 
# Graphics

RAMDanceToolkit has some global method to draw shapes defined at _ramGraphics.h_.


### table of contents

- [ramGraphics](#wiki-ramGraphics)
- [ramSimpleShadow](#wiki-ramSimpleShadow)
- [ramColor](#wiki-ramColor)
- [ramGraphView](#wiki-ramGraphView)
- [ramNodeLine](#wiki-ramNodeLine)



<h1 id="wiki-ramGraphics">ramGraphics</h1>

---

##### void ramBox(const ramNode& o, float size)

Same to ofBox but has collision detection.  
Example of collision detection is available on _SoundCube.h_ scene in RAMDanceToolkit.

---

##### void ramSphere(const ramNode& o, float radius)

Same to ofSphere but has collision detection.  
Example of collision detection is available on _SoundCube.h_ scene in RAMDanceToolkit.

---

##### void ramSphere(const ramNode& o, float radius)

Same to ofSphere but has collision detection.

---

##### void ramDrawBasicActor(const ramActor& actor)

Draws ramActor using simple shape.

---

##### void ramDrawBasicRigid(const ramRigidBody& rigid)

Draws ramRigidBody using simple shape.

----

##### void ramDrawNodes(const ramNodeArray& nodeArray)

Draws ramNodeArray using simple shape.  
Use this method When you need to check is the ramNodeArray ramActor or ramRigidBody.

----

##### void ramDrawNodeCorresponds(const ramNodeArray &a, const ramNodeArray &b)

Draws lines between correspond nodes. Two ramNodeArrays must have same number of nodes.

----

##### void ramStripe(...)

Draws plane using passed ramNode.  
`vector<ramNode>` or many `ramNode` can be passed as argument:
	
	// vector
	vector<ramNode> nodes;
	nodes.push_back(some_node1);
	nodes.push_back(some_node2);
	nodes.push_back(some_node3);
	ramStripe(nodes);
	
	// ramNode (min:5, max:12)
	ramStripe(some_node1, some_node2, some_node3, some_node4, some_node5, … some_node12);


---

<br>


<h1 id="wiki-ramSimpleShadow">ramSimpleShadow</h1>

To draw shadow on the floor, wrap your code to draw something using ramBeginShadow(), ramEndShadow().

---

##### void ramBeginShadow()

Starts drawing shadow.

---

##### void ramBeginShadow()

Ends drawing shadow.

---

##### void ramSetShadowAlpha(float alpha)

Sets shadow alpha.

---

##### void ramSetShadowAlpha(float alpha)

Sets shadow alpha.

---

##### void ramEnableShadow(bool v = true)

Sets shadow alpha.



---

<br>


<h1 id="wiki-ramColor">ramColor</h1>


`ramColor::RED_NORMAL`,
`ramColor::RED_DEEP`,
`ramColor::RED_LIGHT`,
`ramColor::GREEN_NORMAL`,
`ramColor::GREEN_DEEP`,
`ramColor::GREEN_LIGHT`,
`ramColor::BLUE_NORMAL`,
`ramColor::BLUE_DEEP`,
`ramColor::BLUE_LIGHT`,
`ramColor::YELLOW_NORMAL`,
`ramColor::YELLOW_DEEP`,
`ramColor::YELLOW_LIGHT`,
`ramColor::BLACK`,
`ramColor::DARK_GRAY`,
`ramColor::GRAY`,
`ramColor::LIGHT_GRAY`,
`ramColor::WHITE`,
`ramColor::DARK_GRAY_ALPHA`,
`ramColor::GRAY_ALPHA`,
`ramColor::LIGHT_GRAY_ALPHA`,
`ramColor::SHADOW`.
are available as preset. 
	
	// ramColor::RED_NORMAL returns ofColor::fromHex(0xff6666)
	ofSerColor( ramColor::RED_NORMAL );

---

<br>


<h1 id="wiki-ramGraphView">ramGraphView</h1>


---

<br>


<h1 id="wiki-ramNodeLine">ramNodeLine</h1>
---
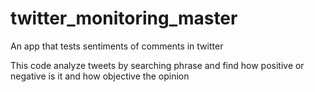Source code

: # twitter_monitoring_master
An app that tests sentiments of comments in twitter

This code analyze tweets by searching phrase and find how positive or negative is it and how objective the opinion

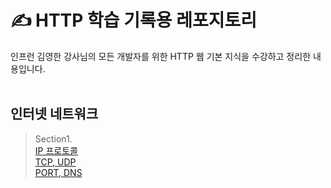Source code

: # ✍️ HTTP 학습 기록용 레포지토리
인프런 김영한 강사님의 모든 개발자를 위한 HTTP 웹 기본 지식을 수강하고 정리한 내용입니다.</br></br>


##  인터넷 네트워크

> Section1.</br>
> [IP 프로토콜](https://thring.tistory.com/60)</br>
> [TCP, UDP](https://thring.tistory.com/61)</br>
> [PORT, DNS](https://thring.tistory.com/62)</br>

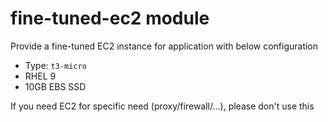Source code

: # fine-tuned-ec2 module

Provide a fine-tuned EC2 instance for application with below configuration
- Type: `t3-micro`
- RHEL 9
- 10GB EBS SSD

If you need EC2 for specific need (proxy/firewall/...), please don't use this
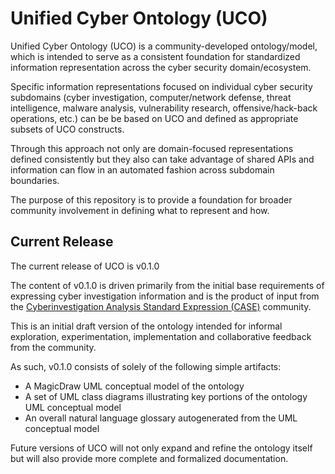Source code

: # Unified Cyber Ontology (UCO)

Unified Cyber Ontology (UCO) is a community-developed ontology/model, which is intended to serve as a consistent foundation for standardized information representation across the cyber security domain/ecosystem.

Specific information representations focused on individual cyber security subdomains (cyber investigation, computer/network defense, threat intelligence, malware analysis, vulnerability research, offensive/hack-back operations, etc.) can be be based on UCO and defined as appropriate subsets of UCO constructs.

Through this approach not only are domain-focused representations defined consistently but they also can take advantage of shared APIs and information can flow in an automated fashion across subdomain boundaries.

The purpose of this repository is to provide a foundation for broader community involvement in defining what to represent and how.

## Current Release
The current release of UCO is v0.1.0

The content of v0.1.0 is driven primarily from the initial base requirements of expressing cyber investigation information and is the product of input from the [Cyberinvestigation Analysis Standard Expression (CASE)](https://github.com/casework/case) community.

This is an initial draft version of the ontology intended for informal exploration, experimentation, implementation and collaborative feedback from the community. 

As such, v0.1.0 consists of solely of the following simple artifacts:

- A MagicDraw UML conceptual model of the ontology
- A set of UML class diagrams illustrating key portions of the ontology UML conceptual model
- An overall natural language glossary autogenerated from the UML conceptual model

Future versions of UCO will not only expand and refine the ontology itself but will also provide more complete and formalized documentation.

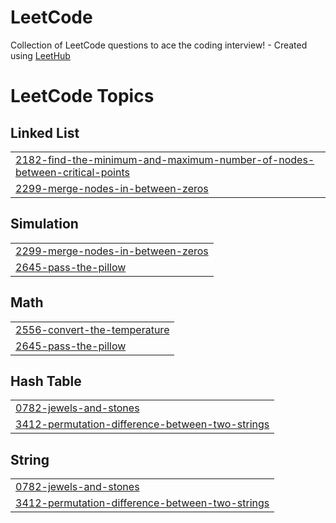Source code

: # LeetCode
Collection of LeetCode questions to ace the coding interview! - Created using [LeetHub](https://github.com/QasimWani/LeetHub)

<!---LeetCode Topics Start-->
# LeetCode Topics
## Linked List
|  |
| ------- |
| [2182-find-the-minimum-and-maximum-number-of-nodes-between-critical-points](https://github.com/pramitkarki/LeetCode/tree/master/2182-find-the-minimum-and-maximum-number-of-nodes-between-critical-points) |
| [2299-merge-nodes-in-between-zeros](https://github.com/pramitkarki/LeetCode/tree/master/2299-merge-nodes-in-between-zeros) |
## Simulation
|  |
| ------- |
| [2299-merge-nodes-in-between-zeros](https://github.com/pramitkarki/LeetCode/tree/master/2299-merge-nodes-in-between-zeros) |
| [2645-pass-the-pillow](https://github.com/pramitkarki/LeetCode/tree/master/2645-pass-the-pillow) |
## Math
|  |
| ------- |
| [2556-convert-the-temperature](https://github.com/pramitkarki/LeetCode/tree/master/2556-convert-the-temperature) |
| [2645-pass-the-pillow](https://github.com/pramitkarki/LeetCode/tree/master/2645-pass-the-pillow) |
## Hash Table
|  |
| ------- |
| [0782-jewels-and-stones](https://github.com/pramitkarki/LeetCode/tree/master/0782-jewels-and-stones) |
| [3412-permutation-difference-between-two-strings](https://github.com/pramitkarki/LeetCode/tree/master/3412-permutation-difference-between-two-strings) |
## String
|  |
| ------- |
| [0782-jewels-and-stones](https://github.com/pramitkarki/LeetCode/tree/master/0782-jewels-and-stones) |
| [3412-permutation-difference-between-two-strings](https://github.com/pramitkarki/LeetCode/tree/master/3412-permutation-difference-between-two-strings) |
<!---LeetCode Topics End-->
==
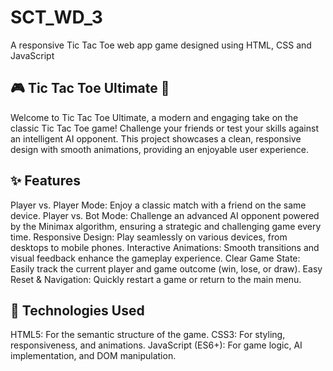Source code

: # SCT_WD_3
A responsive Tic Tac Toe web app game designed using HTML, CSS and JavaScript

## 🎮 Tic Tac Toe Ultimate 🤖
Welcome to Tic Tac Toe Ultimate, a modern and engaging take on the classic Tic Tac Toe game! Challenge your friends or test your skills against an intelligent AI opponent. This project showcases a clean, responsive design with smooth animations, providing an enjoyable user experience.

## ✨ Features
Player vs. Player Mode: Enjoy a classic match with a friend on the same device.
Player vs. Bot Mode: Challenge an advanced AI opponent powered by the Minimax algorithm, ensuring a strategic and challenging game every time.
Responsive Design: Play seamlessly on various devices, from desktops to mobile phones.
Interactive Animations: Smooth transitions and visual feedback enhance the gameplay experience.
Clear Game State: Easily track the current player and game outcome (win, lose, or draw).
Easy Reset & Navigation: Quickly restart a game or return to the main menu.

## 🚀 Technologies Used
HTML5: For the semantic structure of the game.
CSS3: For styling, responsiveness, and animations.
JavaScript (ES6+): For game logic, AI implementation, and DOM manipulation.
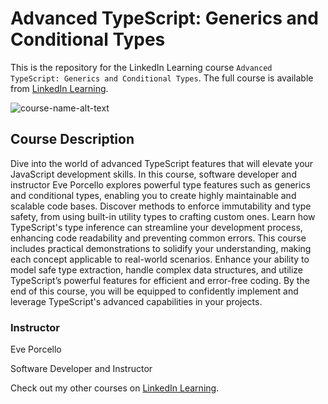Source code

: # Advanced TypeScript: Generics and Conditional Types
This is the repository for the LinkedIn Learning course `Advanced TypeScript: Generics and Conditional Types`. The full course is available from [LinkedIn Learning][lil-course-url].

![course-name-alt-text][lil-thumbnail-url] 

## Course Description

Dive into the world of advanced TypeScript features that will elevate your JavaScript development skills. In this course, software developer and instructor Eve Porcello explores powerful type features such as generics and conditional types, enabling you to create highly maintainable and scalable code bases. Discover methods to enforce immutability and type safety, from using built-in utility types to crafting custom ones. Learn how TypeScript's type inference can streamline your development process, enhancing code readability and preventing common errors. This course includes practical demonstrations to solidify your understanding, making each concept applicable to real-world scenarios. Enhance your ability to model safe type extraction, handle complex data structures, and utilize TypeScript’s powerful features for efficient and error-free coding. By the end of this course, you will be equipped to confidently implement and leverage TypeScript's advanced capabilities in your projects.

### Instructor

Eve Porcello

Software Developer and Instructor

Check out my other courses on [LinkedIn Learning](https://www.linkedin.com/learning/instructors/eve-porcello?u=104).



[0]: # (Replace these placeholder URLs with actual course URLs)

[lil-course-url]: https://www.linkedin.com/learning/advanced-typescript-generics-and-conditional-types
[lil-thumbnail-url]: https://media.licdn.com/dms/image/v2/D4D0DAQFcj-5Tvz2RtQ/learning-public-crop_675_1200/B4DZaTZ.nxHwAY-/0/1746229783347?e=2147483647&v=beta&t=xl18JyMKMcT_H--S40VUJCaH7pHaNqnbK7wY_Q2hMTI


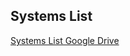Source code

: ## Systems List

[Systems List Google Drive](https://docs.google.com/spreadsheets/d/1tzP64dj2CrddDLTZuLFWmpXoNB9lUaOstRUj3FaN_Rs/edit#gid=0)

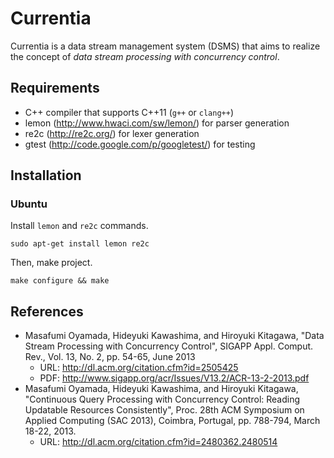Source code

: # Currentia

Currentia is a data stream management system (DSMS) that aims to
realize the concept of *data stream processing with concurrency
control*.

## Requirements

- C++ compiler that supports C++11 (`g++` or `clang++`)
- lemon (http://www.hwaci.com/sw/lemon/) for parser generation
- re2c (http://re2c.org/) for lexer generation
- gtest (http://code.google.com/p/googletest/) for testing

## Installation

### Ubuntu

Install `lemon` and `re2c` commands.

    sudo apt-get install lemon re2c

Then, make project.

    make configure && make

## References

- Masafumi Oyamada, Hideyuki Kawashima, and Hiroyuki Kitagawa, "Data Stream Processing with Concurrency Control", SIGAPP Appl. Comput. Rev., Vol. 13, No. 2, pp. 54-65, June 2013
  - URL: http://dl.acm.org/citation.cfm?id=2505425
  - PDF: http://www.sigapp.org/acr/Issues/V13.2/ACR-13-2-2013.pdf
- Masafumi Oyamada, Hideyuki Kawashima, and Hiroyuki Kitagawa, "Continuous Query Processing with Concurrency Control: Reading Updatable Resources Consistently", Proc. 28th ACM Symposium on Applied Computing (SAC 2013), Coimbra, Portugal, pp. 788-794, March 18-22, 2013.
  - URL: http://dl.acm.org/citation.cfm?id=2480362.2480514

> **Exercise objective**
Report each line in the data above that holds the word "intended" by copying it.

> **Your response**
Unified Cyber Ontology (UCO) is a community-developed ontology/model, which is intended to serve as a consistent foundation for standardized information representation across the cyber security domain/ecosystem.
This is an initial draft version of the ontology intended for informal exploration, experimentation, implementation and collaborative feedback from the community. 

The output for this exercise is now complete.